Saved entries
::::::
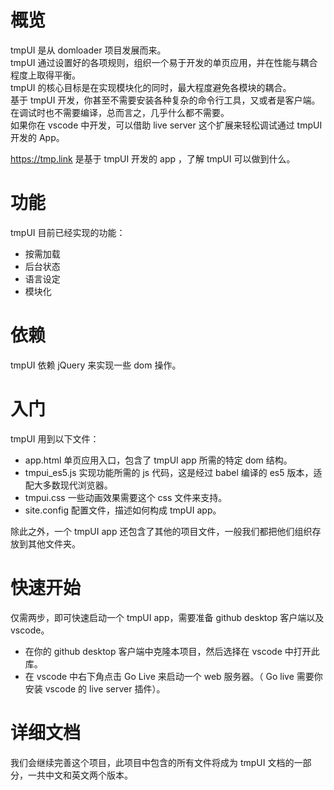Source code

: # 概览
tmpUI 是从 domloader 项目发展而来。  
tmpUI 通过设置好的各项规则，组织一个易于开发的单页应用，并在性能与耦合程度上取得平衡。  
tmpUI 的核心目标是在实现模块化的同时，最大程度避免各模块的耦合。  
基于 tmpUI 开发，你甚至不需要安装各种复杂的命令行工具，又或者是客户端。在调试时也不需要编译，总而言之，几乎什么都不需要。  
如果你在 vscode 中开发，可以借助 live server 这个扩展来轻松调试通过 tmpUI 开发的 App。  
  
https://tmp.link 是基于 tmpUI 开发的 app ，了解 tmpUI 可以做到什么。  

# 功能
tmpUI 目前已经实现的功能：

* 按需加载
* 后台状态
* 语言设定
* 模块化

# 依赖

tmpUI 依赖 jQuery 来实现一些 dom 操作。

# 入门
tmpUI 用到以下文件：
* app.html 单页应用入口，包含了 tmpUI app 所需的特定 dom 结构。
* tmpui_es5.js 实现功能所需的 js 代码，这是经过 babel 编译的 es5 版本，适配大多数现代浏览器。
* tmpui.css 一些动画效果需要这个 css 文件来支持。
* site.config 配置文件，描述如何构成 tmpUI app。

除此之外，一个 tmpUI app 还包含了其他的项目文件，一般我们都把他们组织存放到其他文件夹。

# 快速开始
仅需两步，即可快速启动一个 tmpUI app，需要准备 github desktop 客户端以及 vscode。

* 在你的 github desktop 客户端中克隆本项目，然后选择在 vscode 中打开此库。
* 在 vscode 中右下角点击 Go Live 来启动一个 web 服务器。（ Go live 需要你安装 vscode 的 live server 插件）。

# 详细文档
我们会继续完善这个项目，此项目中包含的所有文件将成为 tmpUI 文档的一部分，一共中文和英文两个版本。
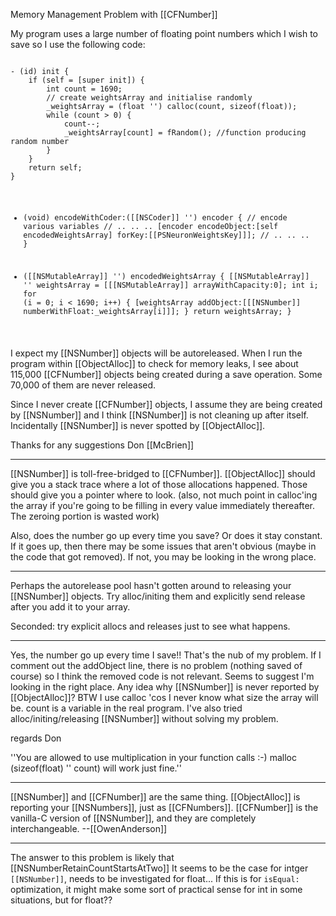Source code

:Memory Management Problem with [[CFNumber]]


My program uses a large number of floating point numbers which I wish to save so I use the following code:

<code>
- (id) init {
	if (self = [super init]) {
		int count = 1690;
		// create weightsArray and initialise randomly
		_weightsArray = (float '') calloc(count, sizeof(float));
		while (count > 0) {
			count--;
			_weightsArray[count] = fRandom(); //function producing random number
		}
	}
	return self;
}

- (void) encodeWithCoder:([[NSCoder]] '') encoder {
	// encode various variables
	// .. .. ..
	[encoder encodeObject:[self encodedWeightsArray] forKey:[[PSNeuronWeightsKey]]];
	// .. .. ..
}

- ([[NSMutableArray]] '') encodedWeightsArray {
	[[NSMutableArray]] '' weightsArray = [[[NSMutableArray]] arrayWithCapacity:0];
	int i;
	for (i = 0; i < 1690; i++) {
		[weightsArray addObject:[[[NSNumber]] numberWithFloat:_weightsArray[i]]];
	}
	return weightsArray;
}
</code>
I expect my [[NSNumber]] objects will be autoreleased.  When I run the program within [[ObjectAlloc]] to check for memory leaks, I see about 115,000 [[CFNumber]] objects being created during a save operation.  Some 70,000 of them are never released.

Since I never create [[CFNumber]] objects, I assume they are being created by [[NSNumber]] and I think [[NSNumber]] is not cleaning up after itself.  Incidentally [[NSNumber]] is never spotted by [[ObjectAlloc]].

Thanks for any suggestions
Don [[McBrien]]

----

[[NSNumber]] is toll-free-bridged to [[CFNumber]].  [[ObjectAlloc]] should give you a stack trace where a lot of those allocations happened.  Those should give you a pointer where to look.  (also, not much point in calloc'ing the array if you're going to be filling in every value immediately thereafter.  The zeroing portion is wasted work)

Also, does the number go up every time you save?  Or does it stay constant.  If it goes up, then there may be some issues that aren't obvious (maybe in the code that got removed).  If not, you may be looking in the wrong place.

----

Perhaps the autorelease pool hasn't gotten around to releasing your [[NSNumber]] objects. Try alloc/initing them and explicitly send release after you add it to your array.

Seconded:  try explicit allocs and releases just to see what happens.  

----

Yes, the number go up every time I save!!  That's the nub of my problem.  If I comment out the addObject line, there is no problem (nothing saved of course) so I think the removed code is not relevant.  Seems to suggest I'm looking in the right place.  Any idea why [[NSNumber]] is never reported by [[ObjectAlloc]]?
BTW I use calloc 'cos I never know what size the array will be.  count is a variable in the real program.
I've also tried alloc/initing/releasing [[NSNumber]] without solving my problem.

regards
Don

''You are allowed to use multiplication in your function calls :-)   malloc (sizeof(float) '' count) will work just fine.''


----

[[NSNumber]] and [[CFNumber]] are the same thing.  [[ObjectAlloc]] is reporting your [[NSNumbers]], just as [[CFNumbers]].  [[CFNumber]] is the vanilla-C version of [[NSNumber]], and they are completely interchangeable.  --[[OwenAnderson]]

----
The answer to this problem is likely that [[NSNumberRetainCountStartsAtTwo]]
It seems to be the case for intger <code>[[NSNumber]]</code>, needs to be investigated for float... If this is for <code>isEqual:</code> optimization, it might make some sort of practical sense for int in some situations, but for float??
::::::
> [Instructions to follow]: Write out, word for word, the line containing "[[NSNumber]] and [[CFNumber]]" and all the lines after it in the entries above, and nothing more.

> [Answer section]:
[[NSNumber]] and [[CFNumber]] are the same thing.  [[ObjectAlloc]] is reporting your [[NSNumbers]], just as [[CFNumbers]].  [[CFNumber]] is the vanilla-C version of [[NSNumber]], and they are completely interchangeable.  --[[OwenAnderson]]

----
The answer to this problem is likely that [[NSNumberRetainCountStartsAtTwo]]
It seems to be the case for intger <code>[[NSNumber]]</code>, needs to be investigated for float... If this is for <code>isEqual:</code> optimization, it might make some sort of practical sense for int in some situations, but for float??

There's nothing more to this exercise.